Beginning with the opening line of the entries, return every line through the one containing "In this chapter, we'll", both included, and nothing else. Omit pictures.

### Dataset entries
====

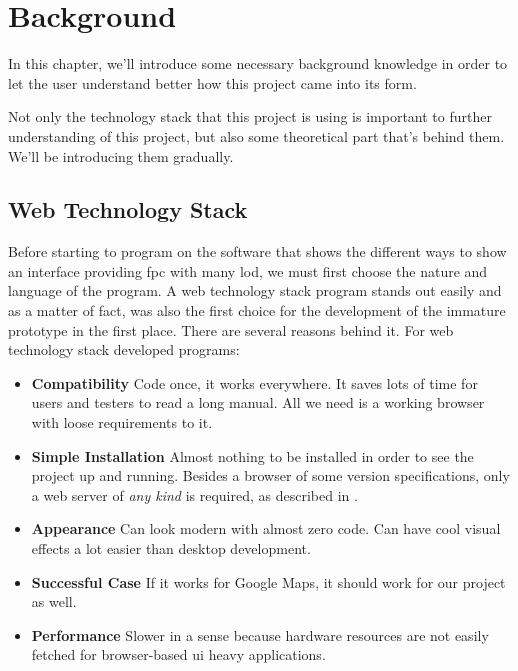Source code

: 
\chapter{Background} %

\label{Chapter2} %

In this chapter, we'll introduce some necessary background knowledge in order to let the user understand better how this project came into its form.

Not only the technology stack that this project is using is important to further understanding of this project, but also some theoretical part that's behind them. We'll be introducing them gradually.


\section{Web Technology Stack}

Before starting to program on the software that shows the different ways to show an interface providing \gls{fpc} with many \gls{lod}, we must first choose the nature and language of the program. A web technology stack program stands out easily and as a matter of fact, was also the first choice for the development of the immature prototype in the first place. There are several reasons behind it. For web technology stack developed programs:

\begin{itemize}
    \item \textbf{Compatibility} Code once, it works everywhere. It saves lots of time for users and testers to read a long manual. All we need is a working browser with loose requirements to it.
    \item \textbf{Simple Installation} Almost nothing to be installed in order to see the project up and running. Besides a browser of some version specifications, only a web server of \emph{any kind} is required, as described in .
    \item \textbf{Appearance} Can look modern with almost zero code. Can have cool visual effects a lot easier than desktop development. 
    \item \textbf{Successful Case} If it works for Google Maps, it should work for our project as well.
    \item \textbf{Performance} Slower in a sense because hardware resources are not easily fetched for browser-based \gls{ui} heavy applications.
\end{itemize}

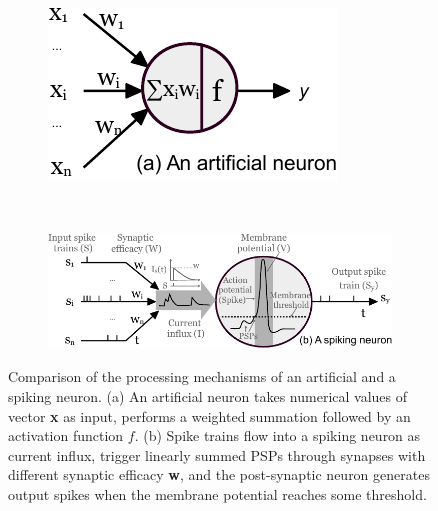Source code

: \documentclass{article}
\begin{document}
	\begin{figure}[tb!]
		\centering
		\begin{subfigure}[t]{0.32\textwidth}
			\includegraphics[width=\textwidth]{pics_iconip/neuron_ann.pdf}
		\end{subfigure}~
		\begin{subfigure}[t]{0.65\textwidth}
			\includegraphics[width=\textwidth]{pics_iconip/neuron_snn.pdf}
		\end{subfigure}
		\caption{Comparison of the processing mechanisms of an artificial and a spiking neuron. (a) An artificial neuron takes numerical values of vector \textbf{x} as input, performs a weighted summation followed by an activation function $f$. (b) Spike trains flow into a spiking neuron as current influx, trigger linearly summed PSPs through synapses with different synaptic efficacy \textbf{w}, and the post-synaptic neuron generates output spikes when the membrane potential reaches some threshold.}
		\label{Fig:compare_as}
	\end{figure}
	
\end{document}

====

### PROBLEM SOLUTION
Source code

: 
\chapter{Background} %

\label{Chapter2} %

In this chapter, we'll introduce some necessary background knowledge in order to let the user understand better how this project came into its form.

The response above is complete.